### Plain-text document sources
***

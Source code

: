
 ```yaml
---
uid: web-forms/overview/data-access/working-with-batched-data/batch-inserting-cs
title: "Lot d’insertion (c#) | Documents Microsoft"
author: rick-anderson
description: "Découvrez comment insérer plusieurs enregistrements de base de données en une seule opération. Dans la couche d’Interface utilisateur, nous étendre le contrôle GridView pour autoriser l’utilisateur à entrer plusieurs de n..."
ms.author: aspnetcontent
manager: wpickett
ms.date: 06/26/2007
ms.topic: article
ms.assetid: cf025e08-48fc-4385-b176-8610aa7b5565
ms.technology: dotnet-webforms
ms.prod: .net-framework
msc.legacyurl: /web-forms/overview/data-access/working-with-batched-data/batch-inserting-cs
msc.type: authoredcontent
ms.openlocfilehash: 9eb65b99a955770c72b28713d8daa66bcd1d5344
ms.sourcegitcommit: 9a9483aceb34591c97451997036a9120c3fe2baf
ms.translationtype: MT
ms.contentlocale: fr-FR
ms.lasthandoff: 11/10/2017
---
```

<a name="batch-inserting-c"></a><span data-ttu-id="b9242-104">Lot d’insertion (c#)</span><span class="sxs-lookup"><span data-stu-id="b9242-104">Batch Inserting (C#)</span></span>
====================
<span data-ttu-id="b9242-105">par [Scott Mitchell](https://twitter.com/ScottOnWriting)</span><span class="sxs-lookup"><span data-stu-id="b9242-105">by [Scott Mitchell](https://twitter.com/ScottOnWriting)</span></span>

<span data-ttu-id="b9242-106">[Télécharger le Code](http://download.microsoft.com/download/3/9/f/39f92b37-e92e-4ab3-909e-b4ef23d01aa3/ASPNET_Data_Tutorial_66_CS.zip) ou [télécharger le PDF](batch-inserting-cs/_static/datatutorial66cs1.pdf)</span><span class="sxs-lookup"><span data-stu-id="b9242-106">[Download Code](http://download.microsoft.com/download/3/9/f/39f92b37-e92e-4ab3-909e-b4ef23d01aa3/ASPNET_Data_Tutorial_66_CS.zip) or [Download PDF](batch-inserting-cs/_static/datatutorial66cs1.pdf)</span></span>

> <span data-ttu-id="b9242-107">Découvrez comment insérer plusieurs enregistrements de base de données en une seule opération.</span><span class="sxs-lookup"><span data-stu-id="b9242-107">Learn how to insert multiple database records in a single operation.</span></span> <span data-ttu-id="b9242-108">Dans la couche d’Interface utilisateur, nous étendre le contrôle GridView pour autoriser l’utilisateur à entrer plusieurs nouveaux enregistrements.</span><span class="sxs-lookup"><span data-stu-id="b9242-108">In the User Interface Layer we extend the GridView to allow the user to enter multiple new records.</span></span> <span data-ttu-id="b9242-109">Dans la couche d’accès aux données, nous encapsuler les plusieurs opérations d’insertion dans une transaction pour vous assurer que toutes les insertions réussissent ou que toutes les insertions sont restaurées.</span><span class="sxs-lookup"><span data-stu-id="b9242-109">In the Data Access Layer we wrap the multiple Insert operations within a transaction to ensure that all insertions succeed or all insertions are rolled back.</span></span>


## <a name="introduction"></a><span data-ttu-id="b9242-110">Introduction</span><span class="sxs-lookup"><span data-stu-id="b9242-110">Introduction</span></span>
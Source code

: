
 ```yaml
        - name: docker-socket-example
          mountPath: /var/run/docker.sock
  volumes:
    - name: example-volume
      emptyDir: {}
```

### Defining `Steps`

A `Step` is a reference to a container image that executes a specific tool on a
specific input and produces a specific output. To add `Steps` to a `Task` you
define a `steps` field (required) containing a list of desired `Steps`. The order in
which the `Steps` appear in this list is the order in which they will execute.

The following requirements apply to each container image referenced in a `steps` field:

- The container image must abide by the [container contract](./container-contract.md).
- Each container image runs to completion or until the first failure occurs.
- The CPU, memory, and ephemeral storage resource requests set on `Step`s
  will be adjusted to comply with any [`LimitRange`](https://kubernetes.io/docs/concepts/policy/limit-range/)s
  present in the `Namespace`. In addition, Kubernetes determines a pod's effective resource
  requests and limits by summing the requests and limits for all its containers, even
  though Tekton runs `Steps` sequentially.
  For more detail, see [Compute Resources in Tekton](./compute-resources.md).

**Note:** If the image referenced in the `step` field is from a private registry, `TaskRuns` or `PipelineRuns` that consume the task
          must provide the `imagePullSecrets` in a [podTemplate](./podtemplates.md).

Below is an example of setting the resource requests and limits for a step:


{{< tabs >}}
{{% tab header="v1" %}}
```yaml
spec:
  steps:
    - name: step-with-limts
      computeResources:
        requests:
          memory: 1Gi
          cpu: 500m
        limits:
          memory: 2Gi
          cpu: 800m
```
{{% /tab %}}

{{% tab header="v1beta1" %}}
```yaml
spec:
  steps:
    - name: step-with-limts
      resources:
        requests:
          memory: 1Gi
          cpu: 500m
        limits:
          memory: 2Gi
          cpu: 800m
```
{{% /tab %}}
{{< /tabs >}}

***

Extract the entries above verbatim.

Source code

:
 ```yaml
---
uid: web-forms/overview/data-access/working-with-batched-data/batch-inserting-cs
title: "Lot d’insertion (c#) | Documents Microsoft"
author: rick-anderson
description: "Découvrez comment insérer plusieurs enregistrements de base de données en une seule opération. Dans la couche d’Interface utilisateur, nous étendre le contrôle GridView pour autoriser l’utilisateur à entrer plusieurs de n..."
ms.author: aspnetcontent
manager: wpickett
ms.date: 06/26/2007
ms.topic: article
ms.assetid: cf025e08-48fc-4385-b176-8610aa7b5565
ms.technology: dotnet-webforms
ms.prod: .net-framework
msc.legacyurl: /web-forms/overview/data-access/working-with-batched-data/batch-inserting-cs
msc.type: authoredcontent
ms.openlocfilehash: 9eb65b99a955770c72b28713d8daa66bcd1d5344
ms.sourcegitcommit: 9a9483aceb34591c97451997036a9120c3fe2baf
ms.translationtype: MT
ms.contentlocale: fr-FR
ms.lasthandoff: 11/10/2017
---
```

<a name="batch-inserting-c"></a><span data-ttu-id="b9242-104">Lot d’insertion (c#)</span><span class="sxs-lookup"><span data-stu-id="b9242-104">Batch Inserting (C#)</span></span>
====================
<span data-ttu-id="b9242-105">par [Scott Mitchell](https://twitter.com/ScottOnWriting)</span><span class="sxs-lookup"><span data-stu-id="b9242-105">by [Scott Mitchell](https://twitter.com/ScottOnWriting)</span></span>

<span data-ttu-id="b9242-106">[Télécharger le Code](http://download.microsoft.com/download/3/9/f/39f92b37-e92e-4ab3-909e-b4ef23d01aa3/ASPNET_Data_Tutorial_66_CS.zip) ou [télécharger le PDF](batch-inserting-cs/_static/datatutorial66cs1.pdf)</span><span class="sxs-lookup"><span data-stu-id="b9242-106">[Download Code](http://download.microsoft.com/download/3/9/f/39f92b37-e92e-4ab3-909e-b4ef23d01aa3/ASPNET_Data_Tutorial_66_CS.zip) or [Download PDF](batch-inserting-cs/_static/datatutorial66cs1.pdf)</span></span>

> <span data-ttu-id="b9242-107">Découvrez comment insérer plusieurs enregistrements de base de données en une seule opération.</span><span class="sxs-lookup"><span data-stu-id="b9242-107">Learn how to insert multiple database records in a single operation.</span></span> <span data-ttu-id="b9242-108">Dans la couche d’Interface utilisateur, nous étendre le contrôle GridView pour autoriser l’utilisateur à entrer plusieurs nouveaux enregistrements.</span><span class="sxs-lookup"><span data-stu-id="b9242-108">In the User Interface Layer we extend the GridView to allow the user to enter multiple new records.</span></span> <span data-ttu-id="b9242-109">Dans la couche d’accès aux données, nous encapsuler les plusieurs opérations d’insertion dans une transaction pour vous assurer que toutes les insertions réussissent ou que toutes les insertions sont restaurées.</span><span class="sxs-lookup"><span data-stu-id="b9242-109">In the Data Access Layer we wrap the multiple Insert operations within a transaction to ensure that all insertions succeed or all insertions are rolled back.</span></span>


## <a name="introduction"></a><span data-ttu-id="b9242-110">Introduction</span><span class="sxs-lookup"><span data-stu-id="b9242-110">Introduction</span></span>
Source code

:
 ```yaml
        - name: docker-socket-example
          mountPath: /var/run/docker.sock
  volumes:
    - name: example-volume
      emptyDir: {}
```

### Defining `Steps`

A `Step` is a reference to a container image that executes a specific tool on a
specific input and produces a specific output. To add `Steps` to a `Task` you
define a `steps` field (required) containing a list of desired `Steps`. The order in
which the `Steps` appear in this list is the order in which they will execute.

The following requirements apply to each container image referenced in a `steps` field:

- The container image must abide by the [container contract](./container-contract.md).
- Each container image runs to completion or until the first failure occurs.
- The CPU, memory, and ephemeral storage resource requests set on `Step`s
  will be adjusted to comply with any [`LimitRange`](https://kubernetes.io/docs/concepts/policy/limit-range/)s
  present in the `Namespace`. In addition, Kubernetes determines a pod's effective resource
  requests and limits by summing the requests and limits for all its containers, even
  though Tekton runs `Steps` sequentially.
  For more detail, see [Compute Resources in Tekton](./compute-resources.md).

**Note:** If the image referenced in the `step` field is from a private registry, `TaskRuns` or `PipelineRuns` that consume the task
          must provide the `imagePullSecrets` in a [podTemplate](./podtemplates.md).

Below is an example of setting the resource requests and limits for a step:


{{< tabs >}}
{{% tab header="v1" %}}
```yaml
spec:
  steps:
    - name: step-with-limts
      computeResources:
        requests:
          memory: 1Gi
          cpu: 500m
        limits:
          memory: 2Gi
          cpu: 800m
```
{{% /tab %}}

{{% tab header="v1beta1" %}}
```yaml
spec:
  steps:
    - name: step-with-limts
      resources:
        requests:
          memory: 1Gi
          cpu: 500m
        limits:
          memory: 2Gi
          cpu: 800m
```
{{% /tab %}}
{{< /tabs >}}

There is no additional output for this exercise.